◆ Task prompt
Repeat back the entries that follow, keeping every word as it is.

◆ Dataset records

.....

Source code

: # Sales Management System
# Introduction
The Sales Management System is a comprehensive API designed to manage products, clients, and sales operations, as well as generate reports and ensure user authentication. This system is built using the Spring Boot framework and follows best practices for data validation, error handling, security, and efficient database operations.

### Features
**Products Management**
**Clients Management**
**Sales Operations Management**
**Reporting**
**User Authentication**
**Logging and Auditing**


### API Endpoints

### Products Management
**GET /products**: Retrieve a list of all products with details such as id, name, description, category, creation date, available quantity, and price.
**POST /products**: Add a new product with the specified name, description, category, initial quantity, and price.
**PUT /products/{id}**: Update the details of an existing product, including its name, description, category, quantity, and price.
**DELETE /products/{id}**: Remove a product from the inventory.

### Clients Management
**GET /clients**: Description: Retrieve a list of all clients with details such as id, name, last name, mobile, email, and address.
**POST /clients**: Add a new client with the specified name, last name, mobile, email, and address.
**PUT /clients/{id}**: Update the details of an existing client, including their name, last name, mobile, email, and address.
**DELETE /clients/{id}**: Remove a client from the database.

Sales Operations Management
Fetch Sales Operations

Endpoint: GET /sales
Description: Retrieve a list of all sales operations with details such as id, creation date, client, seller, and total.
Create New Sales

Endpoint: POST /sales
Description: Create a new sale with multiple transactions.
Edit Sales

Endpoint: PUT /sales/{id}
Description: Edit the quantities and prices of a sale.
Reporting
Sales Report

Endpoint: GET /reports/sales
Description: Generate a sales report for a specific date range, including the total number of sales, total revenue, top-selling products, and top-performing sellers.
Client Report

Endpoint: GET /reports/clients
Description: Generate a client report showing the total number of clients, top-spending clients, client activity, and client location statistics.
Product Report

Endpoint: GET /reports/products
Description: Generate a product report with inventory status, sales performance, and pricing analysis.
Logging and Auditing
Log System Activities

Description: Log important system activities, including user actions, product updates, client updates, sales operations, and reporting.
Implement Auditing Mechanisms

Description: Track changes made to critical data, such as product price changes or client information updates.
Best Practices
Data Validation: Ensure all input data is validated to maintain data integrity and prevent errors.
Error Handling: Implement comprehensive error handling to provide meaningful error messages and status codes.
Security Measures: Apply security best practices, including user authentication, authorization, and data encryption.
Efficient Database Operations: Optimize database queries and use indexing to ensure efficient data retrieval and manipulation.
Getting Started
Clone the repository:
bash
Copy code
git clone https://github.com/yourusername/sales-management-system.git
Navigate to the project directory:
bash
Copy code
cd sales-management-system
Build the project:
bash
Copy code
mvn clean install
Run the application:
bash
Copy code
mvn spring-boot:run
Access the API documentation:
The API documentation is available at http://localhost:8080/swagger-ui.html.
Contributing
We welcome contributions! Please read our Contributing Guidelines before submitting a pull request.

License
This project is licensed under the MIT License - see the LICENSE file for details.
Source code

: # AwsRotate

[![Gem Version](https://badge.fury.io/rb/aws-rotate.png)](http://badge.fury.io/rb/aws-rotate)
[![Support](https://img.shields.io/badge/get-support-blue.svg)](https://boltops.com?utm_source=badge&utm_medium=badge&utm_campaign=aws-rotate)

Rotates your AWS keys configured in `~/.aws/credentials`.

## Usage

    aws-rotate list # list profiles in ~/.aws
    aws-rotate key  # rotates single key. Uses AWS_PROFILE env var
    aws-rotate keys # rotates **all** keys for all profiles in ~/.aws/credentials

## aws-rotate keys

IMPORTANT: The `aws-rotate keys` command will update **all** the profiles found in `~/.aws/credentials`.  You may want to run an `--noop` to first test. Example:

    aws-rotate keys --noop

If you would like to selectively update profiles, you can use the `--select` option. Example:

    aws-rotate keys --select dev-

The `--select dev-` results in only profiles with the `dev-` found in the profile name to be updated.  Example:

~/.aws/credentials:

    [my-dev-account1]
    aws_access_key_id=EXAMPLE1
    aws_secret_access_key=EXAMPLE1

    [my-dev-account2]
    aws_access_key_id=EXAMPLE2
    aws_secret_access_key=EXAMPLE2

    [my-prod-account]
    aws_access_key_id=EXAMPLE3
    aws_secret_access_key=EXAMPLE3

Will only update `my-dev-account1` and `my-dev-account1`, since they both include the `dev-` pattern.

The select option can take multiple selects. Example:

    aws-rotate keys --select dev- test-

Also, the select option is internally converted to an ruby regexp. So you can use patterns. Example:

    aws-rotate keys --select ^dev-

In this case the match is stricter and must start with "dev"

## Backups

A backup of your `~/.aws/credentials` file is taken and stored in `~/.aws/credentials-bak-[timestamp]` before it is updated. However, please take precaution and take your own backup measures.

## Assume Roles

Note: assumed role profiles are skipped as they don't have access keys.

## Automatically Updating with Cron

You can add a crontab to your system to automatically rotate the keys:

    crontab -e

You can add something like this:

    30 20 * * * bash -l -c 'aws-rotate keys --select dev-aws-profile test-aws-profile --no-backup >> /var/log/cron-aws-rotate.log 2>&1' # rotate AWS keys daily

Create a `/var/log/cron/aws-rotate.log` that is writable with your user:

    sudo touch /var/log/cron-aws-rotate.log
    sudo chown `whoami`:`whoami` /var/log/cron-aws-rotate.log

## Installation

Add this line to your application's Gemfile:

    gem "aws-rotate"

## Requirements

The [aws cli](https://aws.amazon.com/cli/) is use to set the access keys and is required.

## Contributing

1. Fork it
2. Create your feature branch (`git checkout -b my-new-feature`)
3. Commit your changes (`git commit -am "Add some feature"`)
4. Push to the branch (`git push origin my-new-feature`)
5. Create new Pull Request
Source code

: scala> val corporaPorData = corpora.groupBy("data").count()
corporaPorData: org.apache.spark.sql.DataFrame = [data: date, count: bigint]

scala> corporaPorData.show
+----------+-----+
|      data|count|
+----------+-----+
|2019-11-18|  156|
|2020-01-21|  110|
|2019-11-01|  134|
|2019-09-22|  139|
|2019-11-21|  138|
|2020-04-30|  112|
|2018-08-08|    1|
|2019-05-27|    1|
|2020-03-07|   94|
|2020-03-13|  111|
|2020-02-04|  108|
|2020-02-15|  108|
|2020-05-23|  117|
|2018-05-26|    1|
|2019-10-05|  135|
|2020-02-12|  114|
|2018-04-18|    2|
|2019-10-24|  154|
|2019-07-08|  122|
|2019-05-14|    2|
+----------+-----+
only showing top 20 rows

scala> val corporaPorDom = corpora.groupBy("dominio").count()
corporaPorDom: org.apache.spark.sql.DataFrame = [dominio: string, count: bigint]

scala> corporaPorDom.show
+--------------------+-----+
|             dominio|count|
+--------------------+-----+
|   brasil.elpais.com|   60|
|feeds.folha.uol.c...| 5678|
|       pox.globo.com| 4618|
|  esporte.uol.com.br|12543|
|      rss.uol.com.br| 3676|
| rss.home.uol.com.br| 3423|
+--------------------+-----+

.....

◆ Response area
Source code

: # Sales Management System
# Introduction
The Sales Management System is a comprehensive API designed to manage products, clients, and sales operations, as well as generate reports and ensure user authentication. This system is built using the Spring Boot framework and follows best practices for data validation, error handling, security, and efficient database operations.

### Features
**Products Management**
**Clients Management**
**Sales Operations Management**
**Reporting**
**User Authentication**
**Logging and Auditing**


### API Endpoints

### Products Management
**GET /products**: Retrieve a list of all products with details such as id, name, description, category, creation date, available quantity, and price.
**POST /products**: Add a new product with the specified name, description, category, initial quantity, and price.
**PUT /products/{id}**: Update the details of an existing product, including its name, description, category, quantity, and price.
**DELETE /products/{id}**: Remove a product from the inventory.

### Clients Management
**GET /clients**: Description: Retrieve a list of all clients with details such as id, name, last name, mobile, email, and address.
**POST /clients**: Add a new client with the specified name, last name, mobile, email, and address.
**PUT /clients/{id}**: Update the details of an existing client, including their name, last name, mobile, email, and address.
**DELETE /clients/{id}**: Remove a client from the database.

Sales Operations Management
Fetch Sales Operations

Endpoint: GET /sales
Description: Retrieve a list of all sales operations with details such as id, creation date, client, seller, and total.
Create New Sales

Endpoint: POST /sales
Description: Create a new sale with multiple transactions.
Edit Sales

Endpoint: PUT /sales/{id}
Description: Edit the quantities and prices of a sale.
Reporting
Sales Report

Endpoint: GET /reports/sales
Description: Generate a sales report for a specific date range, including the total number of sales, total revenue, top-selling products, and top-performing sellers.
Client Report

Endpoint: GET /reports/clients
Description: Generate a client report showing the total number of clients, top-spending clients, client activity, and client location statistics.
Product Report

Endpoint: GET /reports/products
Description: Generate a product report with inventory status, sales performance, and pricing analysis.
Logging and Auditing
Log System Activities

Description: Log important system activities, including user actions, product updates, client updates, sales operations, and reporting.
Implement Auditing Mechanisms

Description: Track changes made to critical data, such as product price changes or client information updates.
Best Practices
Data Validation: Ensure all input data is validated to maintain data integrity and prevent errors.
Error Handling: Implement comprehensive error handling to provide meaningful error messages and status codes.
Security Measures: Apply security best practices, including user authentication, authorization, and data encryption.
Efficient Database Operations: Optimize database queries and use indexing to ensure efficient data retrieval and manipulation.
Getting Started
Clone the repository:
bash
Copy code
git clone https://github.com/yourusername/sales-management-system.git
Navigate to the project directory:
bash
Copy code
cd sales-management-system
Build the project:
bash
Copy code
mvn clean install
Run the application:
bash
Copy code
mvn spring-boot:run
Access the API documentation:
The API documentation is available at http://localhost:8080/swagger-ui.html.
Contributing
We welcome contributions! Please read our Contributing Guidelines before submitting a pull request.

License
This project is licensed under the MIT License - see the LICENSE file for details.
Source code

: # AwsRotate

[![Gem Version](https://badge.fury.io/rb/aws-rotate.png)](http://badge.fury.io/rb/aws-rotate)
[![Support](https://img.shields.io/badge/get-support-blue.svg)](https://boltops.com?utm_source=badge&utm_medium=badge&utm_campaign=aws-rotate)

Rotates your AWS keys configured in `~/.aws/credentials`.

## Usage

    aws-rotate list # list profiles in ~/.aws
    aws-rotate key  # rotates single key. Uses AWS_PROFILE env var
    aws-rotate keys # rotates **all** keys for all profiles in ~/.aws/credentials

## aws-rotate keys

IMPORTANT: The `aws-rotate keys` command will update **all** the profiles found in `~/.aws/credentials`.  You may want to run an `--noop` to first test. Example:

    aws-rotate keys --noop

If you would like to selectively update profiles, you can use the `--select` option. Example:

    aws-rotate keys --select dev-

The `--select dev-` results in only profiles with the `dev-` found in the profile name to be updated.  Example:

~/.aws/credentials:

    [my-dev-account1]
    aws_access_key_id=EXAMPLE1
    aws_secret_access_key=EXAMPLE1

    [my-dev-account2]
    aws_access_key_id=EXAMPLE2
    aws_secret_access_key=EXAMPLE2

    [my-prod-account]
    aws_access_key_id=EXAMPLE3
    aws_secret_access_key=EXAMPLE3

Will only update `my-dev-account1` and `my-dev-account1`, since they both include the `dev-` pattern.

The select option can take multiple selects. Example:

    aws-rotate keys --select dev- test-

Also, the select option is internally converted to an ruby regexp. So you can use patterns. Example:

    aws-rotate keys --select ^dev-

In this case the match is stricter and must start with "dev"

## Backups

A backup of your `~/.aws/credentials` file is taken and stored in `~/.aws/credentials-bak-[timestamp]` before it is updated. However, please take precaution and take your own backup measures.

## Assume Roles

Note: assumed role profiles are skipped as they don't have access keys.

## Automatically Updating with Cron

You can add a crontab to your system to automatically rotate the keys:

    crontab -e

You can add something like this:

    30 20 * * * bash -l -c 'aws-rotate keys --select dev-aws-profile test-aws-profile --no-backup >> /var/log/cron-aws-rotate.log 2>&1' # rotate AWS keys daily

Create a `/var/log/cron/aws-rotate.log` that is writable with your user:

    sudo touch /var/log/cron-aws-rotate.log
    sudo chown `whoami`:`whoami` /var/log/cron-aws-rotate.log

## Installation

Add this line to your application's Gemfile:

    gem "aws-rotate"

## Requirements

The [aws cli](https://aws.amazon.com/cli/) is use to set the access keys and is required.

## Contributing

1. Fork it
2. Create your feature branch (`git checkout -b my-new-feature`)
3. Commit your changes (`git commit -am "Add some feature"`)
4. Push to the branch (`git push origin my-new-feature`)
5. Create new Pull Request
Source code

: scala> val corporaPorData = corpora.groupBy("data").count()
corporaPorData: org.apache.spark.sql.DataFrame = [data: date, count: bigint]

scala> corporaPorData.show
+----------+-----+
|      data|count|
+----------+-----+
|2019-11-18|  156|
|2020-01-21|  110|
|2019-11-01|  134|
|2019-09-22|  139|
|2019-11-21|  138|
|2020-04-30|  112|
|2018-08-08|    1|
|2019-05-27|    1|
|2020-03-07|   94|
|2020-03-13|  111|
|2020-02-04|  108|
|2020-02-15|  108|
|2020-05-23|  117|
|2018-05-26|    1|
|2019-10-05|  135|
|2020-02-12|  114|
|2018-04-18|    2|
|2019-10-24|  154|
|2019-07-08|  122|
|2019-05-14|    2|
+----------+-----+
only showing top 20 rows

scala> val corporaPorDom = corpora.groupBy("dominio").count()
corporaPorDom: org.apache.spark.sql.DataFrame = [dominio: string, count: bigint]

scala> corporaPorDom.show
+--------------------+-----+
|             dominio|count|
+--------------------+-----+
|   brasil.elpais.com|   60|
|feeds.folha.uol.c...| 5678|
|       pox.globo.com| 4618|
|  esporte.uol.com.br|12543|
|      rss.uol.com.br| 3676|
| rss.home.uol.com.br| 3423|
+--------------------+-----+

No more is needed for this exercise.